Go through the lines of the material and tally those with the string "participate"; reply with the number alone.

──────

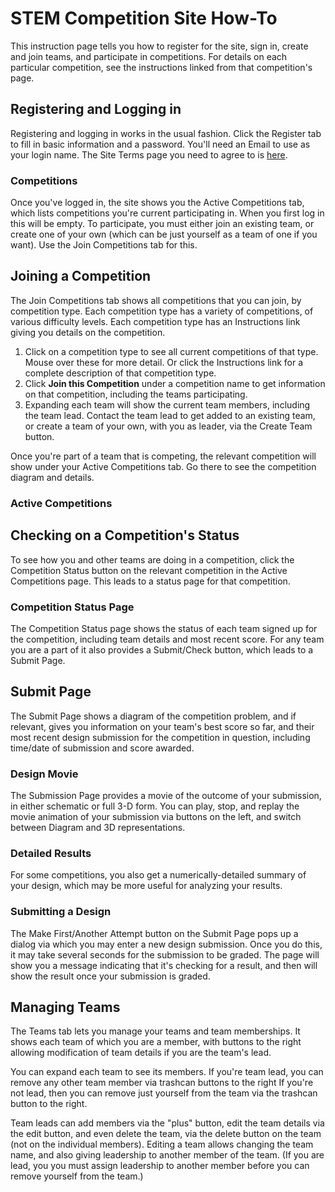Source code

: # STEM Competition Site How-To

This instruction page tells you how to register for the site, sign in, create and join teams, and participate in competitions.  For details on each particular competition, see the instructions linked from that competition's page.

## Registering and Logging in
Registering and logging in works in the usual fashion.  Click the Register tab to fill in basic information and a password.  You'll need an Email to use as your login name.  The Site Terms page you need to agree to is [here]("./Terms.html").

### Competitions
Once you've logged in, the site shows you the Active Competitions tab, which lists competitions you're current participating in.  When you first log in this will be empty. To participate, you must either join an existing team, or create one of your own (which can be just yourself as a team of one if you want).  Use the Join Competitions tab for this.

## Joining a Competition
The Join Competitions tab shows all competitions that you can join, by competition type. Each competition type has a variety of competitions, of various difficulty levels.  Each competition type has an Instructions link giving you details on the competition.

1. Click on a competition type to see all current competitions of that type.  Mouse over these for more detail.   Or click the Instructions link for a complete description of that competition type.
3. Click <b>Join this Competition</b> under a competition name to get information on that competition, including the teams participating.  
4. Expanding each team will show the current team members, including the team lead.  Contact the team lead to get added to an existing team, or create a team of your own, with you as leader, via the Create Team button.  

Once you're part of a team that is competing, the relevant competition will show under your Active Competitions tab.  Go there to see the competition diagram and details.

### Active Competitions
## Checking on a Competition's Status
To see how you and other teams are doing in a competition, click the Competition Status button on the relevant competition in the Active Competitions page.  This leads to a status page for that competition.

### Competition Status Page
The Competition Status page shows the status of each team signed up for the competition, including team details and most recent score.  For any team you are a part of it also provides a Submit/Check button, which leads to a Submit Page.

## Submit Page
The Submit Page shows a diagram of the competition problem, and if relevant, gives you information on your team's best score so far, and their most recent design submission for the competition in question, including time/date of submission and score awarded.

### Design Movie
The Submission Page provides a movie of the outcome of your submission, in either schematic or full 3-D form.   You can play, stop, and replay the movie animation of your submission via buttons on the left, and switch between Diagram and 3D representations.

### Detailed Results
For some competitions, you also get a numerically-detailed summary of your design, which may be more useful for analyzing your results.

### Submitting a Design
The Make First/Another Attempt button on the Submit Page pops up a dialog via which you may enter a new design submission.  Once you do this, it may take several seconds for the submission to be graded.  The page will show you a message indicating that it's checking for a result, and then will show the result once your submission is graded.


## Managing Teams
The Teams tab lets you manage your teams and team memberships.  It shows each team of which you are a member, with buttons to the right allowing modification of team details if you are the team's lead.  

You can expand each team to see its members.  If you're team lead, you can remove any other team member via trashcan buttons to the right  If you're not lead, then you can remove just yourself from the team via the trashcan button to the right.  

Team leads can add members via the "plus" button, edit the team details via the edit button, and even delete the team, via the delete button on the team (not on the individual members).  Editing a team allows changing the team name, and also giving leadership to another member of the team.  (If you are lead, you you must assign leadership to another member before you can remove yourself from the team.)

──────

### Exercise response
2